C’en est assez, je pense, pour justifier ce que j’ai avancé tout à l’heure, que la vie pénitente de Lope, si austère qu’on la suppose, ne fut pourtant pas une vie sans jouissances, et toute en dehors des intérêts humains. Il y avait seulement, dans la partie de son bonheur qui tenait à ses affections paternelles, une inquiétude qui devait naturellement s’accroître avec le temps, et risquait fort d’aboutir à des chagrins positifs. À mesure que ses enfans avançaient en âge, et devenaient plus capables de choisir un état, les chances d’être séparé d’eux devenaient plus imminentes et plus tristes pour lui.

Son fils Lope fut, de ses trois enfans, le premier qui mit sa tendresse paternelle à cette rude épreuve. Son vœu avait été de voir le jeune homme suivre la carrière des lettres, ou embrasser toute autre profession savante ; mais celui-ci n’avait jamais montré d’inclination que pour la guerre, et voulut absolument être soldat, dès qu’il put être quelque chose. Il avait à peine vingt ans quand il partit comme volontaire sur une flotte commandée par le marquis de Santa-Cruz.

À l’instant même où il se séparait douloureusement de son fils, le pauvre Lope se préparait à une autre séparation plus douloureuse encore que celle-là, je veux dire celle de Marcela.
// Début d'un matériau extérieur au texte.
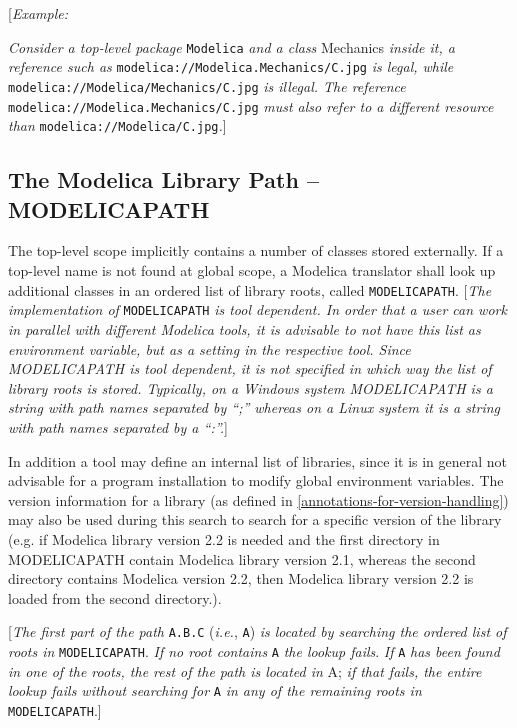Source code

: {[}\emph{Example:}

\emph{Consider a top-level package} \lstinline!Modelica! \emph{and a class}
Mechanics \emph{inside it, a reference such as}
\lstinline!modelica://Modelica.Mechanics/C.jpg! \emph{is legal, while}
\lstinline!modelica://Modelica/Mechanics/C.jpg! \emph{is illegal. The reference}
\lstinline!modelica://Modelica.Mechanics/C.jpg! \emph{must also refer to a different
resource than} \lstinline!modelica://Modelica/C.jpg!\emph{.}{]}

\subsection{The Modelica Library Path -- MODELICAPATH}

The top-level scope implicitly contains a number of classes stored
externally. If a top-level name is not found at global scope, a Modelica
translator shall look up additional classes in an ordered list of
library roots, called \lstinline!MODELICAPATH!. {[}\emph{The implementation of}
\lstinline!MODELICAPATH! \emph{is tool dependent. In order that a user can work in
parallel with different Modelica tools, it is advisable to not have this
list as environment variable, but as a setting in the respective tool.
Since MODELICAPATH is tool dependent, it is not specified in which way
the list of library roots is stored. Typically, on a Windows system
MODELICAPATH is a string with path names separated by ``;'' whereas on a
Linux system it is a string with path names separated by a ``:''.}{]}

In addition a tool may define an internal list of libraries, since it is
in general not advisable for a program installation to modify global
environment variables. The version information for a library (as defined
in \autoref{annotations-for-version-handling}) may also be used during this search to search for a
specific version of the library (e.g. if Modelica library version 2.2 is
needed and the first directory in MODELICAPATH contain Modelica library
version 2.1, whereas the second directory contains Modelica version 2.2,
then Modelica library version 2.2 is loaded from the second directory.).

{[}\emph{The first part of the path} \lstinline!A.B.C! (\emph{i.e.}, \lstinline!A!) \emph{is
located by searching the ordered list of roots in} \lstinline!MODELICAPATH!.
\emph{If no root contains} \lstinline!A! \emph{the lookup fails}. \emph{If} \lstinline!A!
\emph{has been found in one of the roots, the rest of the path is
located in} A; \emph{if that fails, the entire lookup fails without
searching} \emph{for} \lstinline!A! \emph{in any of the remaining roots in}
\lstinline!MODELICAPATH!.{]}

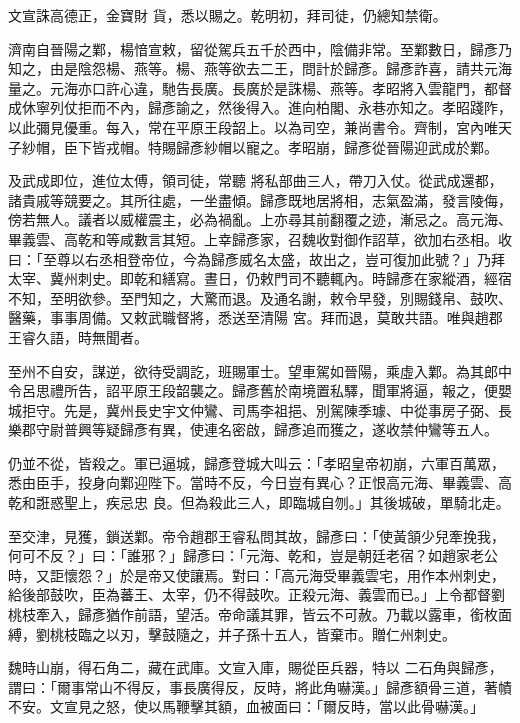 \begin{pinyinscope}
 文宣誅高德正，金寶財
 貨，悉以賜之。乾明初，拜司徒，仍總知禁衛。



 濟南自晉陽之鄴，楊愔宣敕，留從駕兵五千於西中，陰備非常。至鄴數日，歸彥乃知之，由是陰怨楊、燕等。楊、燕等欲去二王，問計於歸彥。歸彥詐喜，請共元海量之。元海亦口許心違，馳告長廣。長廣於是誅楊、燕等。孝昭將入雲龍門，都督成休寧列仗拒而不內，歸彥諭之，然後得入。進向柏閣、永巷亦知之。孝昭踐阼，以此彌見優重。每入，常在平原王段韶上。以為司空，兼尚書令。齊制，宮內唯天子紗帽，臣下皆戎帽。特賜歸彥紗帽以寵之。孝昭崩，歸彥從晉陽迎武成於鄴。



 及武成即位，進位太傅，領司徒，常聽
 將私部曲三人，帶刀入仗。從武成還都，諸貴戚等競要之。其所往處，一坐盡傾。歸彥既地居將相，志氣盈滿，發言陵侮，傍若無人。議者以威權震主，必為禍亂。上亦尋其前翻覆之迹，漸忌之。高元海、畢義雲、高乾和等咸數言其短。上幸歸彥家，召魏收對御作詔草，欲加右丞相。收曰：「至尊以右丞相登帝位，今為歸彥威名太盛，故出之，豈可復加此號？」乃拜太宰、冀州刺史。即乾和繕寫。晝日，仍敕門司不聽輒內。時歸彥在家縱酒，經宿不知，至明欲參。至門知之，大驚而退。及通名謝，敕令早發，別賜錢帛、鼓吹、醫藥，事事周備。又敕武職督將，悉送至清陽
 宮。拜而退，莫敢共語。唯與趙郡王睿久語，時無聞者。



 至州不自安，謀逆，欲待受調訖，班賜軍士。望車駕如晉陽，乘虛入鄴。為其郎中令呂思禮所告，詔平原王段韶襲之。歸彥舊於南境置私驛，聞軍將逼，報之，便嬰城拒守。先是，冀州長史宇文仲鸞、司馬李祖挹、別駕陳季璩、中從事房子弼、長樂郡守尉普興等疑歸彥有異，使連名密啟，歸彥追而獲之，遂收禁仲鸞等五人。



 仍並不從，皆殺之。軍已逼城，歸彥登城大叫云：「孝昭皇帝初崩，六軍百萬眾，悉由臣手，投身向鄴迎陛下。當時不反，今日豈有異心？正恨高元海、畢義雲、高乾和誑惑聖上，疾忌忠
 良。但為殺此三人，即臨城自刎。」其後城破，單騎北走。



 至交津，見獲，鎖送鄴。帝令趙郡王睿私問其故，歸彥曰：「使黃頷少兒牽挽我，何可不反？」曰：「誰邪？」歸彥曰：「元海、乾和，豈是朝廷老宿？如趙家老公時，又詎懷怨？」於是帝又使讓焉。對曰：「高元海受畢義雲宅，用作本州刺史，給後部鼓吹，臣為蕃王、太宰，仍不得鼓吹。正殺元海、義雲而已。」上令都督劉桃枝牽入，歸彥猶作前語，望活。帝命議其罪，皆云不可赦。乃載以露車，銜枚面縛，劉桃枝臨之以刃，擊鼓隨之，并子孫十五人，皆棄市。贈仁州刺史。



 魏時山崩，得石角二，藏在武庫。文宣入庫，賜從臣兵器，特以
 二石角與歸彥，謂曰：「爾事常山不得反，事長廣得反，反時，將此角嚇漢。」歸彥額骨三道，著幘不安。文宣見之怒，使以馬鞭擊其額，血被面曰：「爾反時，當以此骨嚇漢。」




\end{pinyinscope}
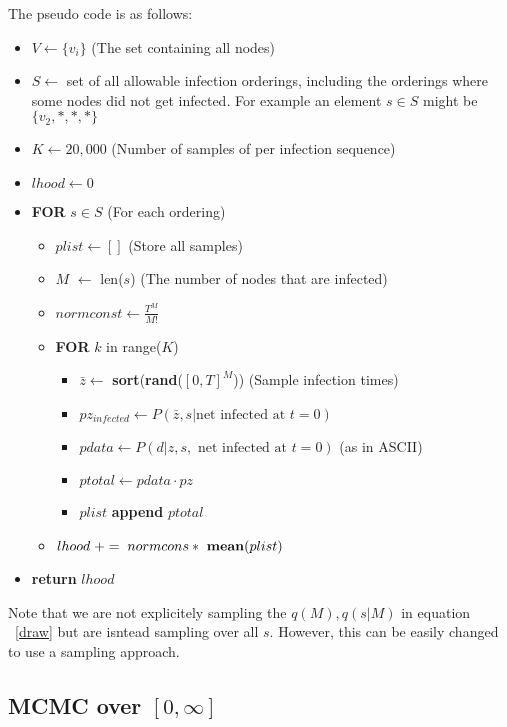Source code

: \documentclass{article}
\begin{document}
The pseudo code is as follows:

\begin{itemize}
\item $V \leftarrow \{v_i\}$    (The set containing all nodes)
\item  $ S\leftarrow$ set of all allowable infection orderings, including the orderings where some nodes did not get infected.  For example an element $s \in S$ might be $\{v_2, *, *,*\}$
\item $K \leftarrow 20,000$  (Number of samples of per infection sequence)
\item $lhood \leftarrow 0$
\item \textbf{FOR} $s \in S$           (For each ordering)
\begin{itemize}
\item $plist \leftarrow []$ (Store all samples)
\item $M$ $\leftarrow$ len($s$)  (The number of nodes that are infected)
\item $normconst \leftarrow \frac{T^M}{M!}$
\item \textbf{FOR} $k$ in range($K$)
\begin{itemize}
\item $\bar{z} \leftarrow$ \textbf{sort}(\textbf{rand}($[0,T]^M$))  (Sample infection times)
\item $pz_{infected} \leftarrow P(\bar{z}, s | \text{net infected at } t=0)$ 
\item $pdata \leftarrow P(d | z,s, \text{ net infected at } t=0)$ (as in ASCII)
\item $ptotal \leftarrow  pdata \cdot pz$
\item $plist$ \textbf{append}  $ptotal$
\end{itemize}
\item $ lhood \; += \; normcons * \text{ \textbf{mean}}(plist)$
\end{itemize}
\item \textbf{return} $lhood$
\end{itemize}

Note that we are not explicitely sampling the $q(M), q(s |M)$ in equation ~\ref{draw} but are isntead sampling over all $s$. 
However, this can be easily changed to use a  sampling approach.

\pagebreak

\subsection{MCMC over $[0, \infty]$}
\end{document}
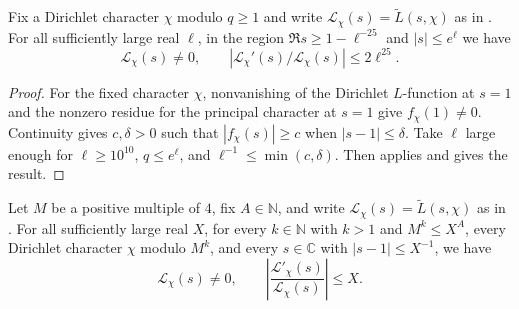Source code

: \begin{lemma}
\label{lem:fixed-character-zero-free-region}
\emitthmsource
Fix a Dirichlet character $\chi$ modulo $q\ge1$ and write $\mathcal L_\chi(s)=\widetilde L(s,\chi)$ as in . For all sufficiently large real $\ell$, in the region
$\Re s\ge1-\ell^{-25}$ and $|s|\le e^\ell$ we have
\[
 \mathcal L_\chi(s)\ne0,\qquad
 |\mathcal L_\chi'(s)/\mathcal L_\chi(s)|\le2\ell^{25}.
\]
\end{lemma}

\begin{proof}
For the fixed character $\chi$, nonvanishing of the Dirichlet $L$-function at $s=1$ and the nonzero residue for the principal character at $s=1$ give $f_\chi(1)\ne0$. Continuity gives $c,\delta>0$ such that $|f_\chi(s)|\ge c$ when $|s-1|\le\delta$. Take $\ell$ large enough for $\ell\ge10^{10}$, $q\le e^\ell$, and $\ell^{-1}\le\min(c,\delta)$. Then  applies and gives the result.
\end{proof}

\begin{lemma}
\label{lem:prime-window-disc}
\emitthmsource
Let $M$ be a positive multiple of $4$, fix $A\in\mathbb N$, and write $\mathcal L_\chi(s)=\widetilde L(s,\chi)$ as in . For all sufficiently large real $X$, for every $k\in\mathbb N$ with $k>1$ and $M^k\le X^A$, every Dirichlet character $\chi$ modulo $M^k$, and every $s\in\mathbb C$ with $|s-1|\le X^{-1}$, we have
\[
 \mathcal L_\chi(s)\ne0,\qquad
 \left|\frac{\mathcal L'_\chi(s)}{\mathcal L_\chi(s)}\right|\le X .
\]
\end{lemma}

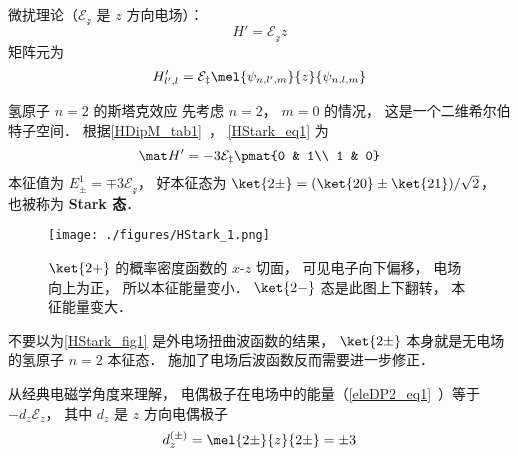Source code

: 
\begin{issues}
\issueDraft
\end{issues}


微扰理论（$\mathcal{E_z}$ 是 $z$ 方向电场）：
\begin{equation}
H' = \mathcal{E_z} z
\end{equation}
矩阵元为
\begin{equation}\label{HStark_eq1}
H'_{l',l} = \mathcal{E_z}\mel{\psi_{n,l',m}}{z}{\psi_{n,l,m}}
\end{equation}


\begin{example}{氢原子 $n=2$ 的斯塔克效应}
先考虑 $n=2$， $m=0$ 的情况， 这是一个二维希尔伯特子空间． 根据\autoref{HDipM_tab1}~， \autoref{HStark_eq1} 为
\begin{equation}
\mat H' = -3\mathcal{E_z}\pmat{0 & 1\\ 1 & 0}
\end{equation}
本征值为 $E_{\pm}^1 = \mp 3\mathcal{E_z}$， 好本征态为 $\ket{2\pm} = (\ket{20} \pm \ket{21})/{\sqrt 2}$， 也被称为 \textbf{Stark 态}．

\begin{figure}[ht]
\centering
\texttt{[image: ./figures/HStark\_1.png]}
\caption{$\ket{2+}$ 的概率密度函数的 $x$-$z$ 切面， 可见电子向下偏移， 电场向上为正， 所以本征能量变小． $\ket{2-}$ 态是此图上下翻转， 本征能量变大．} \label{HStark_fig1}
\end{figure}

不要以为\autoref{HStark_fig1} 是外电场扭曲波函数的结果， $\ket{2\pm}$ 本身就是无电场的氢原子 $n=2$ 本征态． 施加了电场后波函数反而需要进一步修正．

从经典电磁学角度来理解， 电偶极子在电场中的能量（\autoref{eleDP2_eq1}~）等于 $-d_z \mathcal{E}_z$， 其中 $d_z$ 是 $z$ 方向电偶极子
\begin{equation}
d_z^{(\pm)} = \mel{2\pm}{z}{2\pm} = \pm 3
\end{equation}
\end{example}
Mais, pour bien concevoir ce qu’une telle séparation dut lui coûter, il faut avoir quelque idée du singulier mélange de tendresse et d’admiration que lui avait inspiré cette enfant. Entre les divers témoignages qu’il nous a laissés de ses sentimens pour elle, il suffira d’en citer un plus curieux et plus précis que les autres. En 1620, il dédia à Marcela son joli drame intitulé : le Remède dans l’Infortune. Or, voici en quels termes il fit cette dédicace : « S’il est vrai que l’on doive plus encore au sang qu’au génie, faites-moi la faveur, Marcela, de lire cette comédie, en corrigeant dans votre esprit les défauts de l’âge où je la composai. Si tendre que soit encore le vôtre, il a été si richement doué, que le ciel me semble vous avoir départi par mégarde le trésor d’intelligence qu’il avait préparé pour compenser dans quelque autre femme le malheur d’être laide. Je pense sérieusement ainsi, et ceux-là seuls qui ne vous ont pas vue pourront prendre mes paroles pour une galanterie. Que Dieu vous garde et vous rende heureuse, malgré tout ce qu’il y a en vous de perfections pour ne pas l’être, surtout si vous héritez de ma destinée ! »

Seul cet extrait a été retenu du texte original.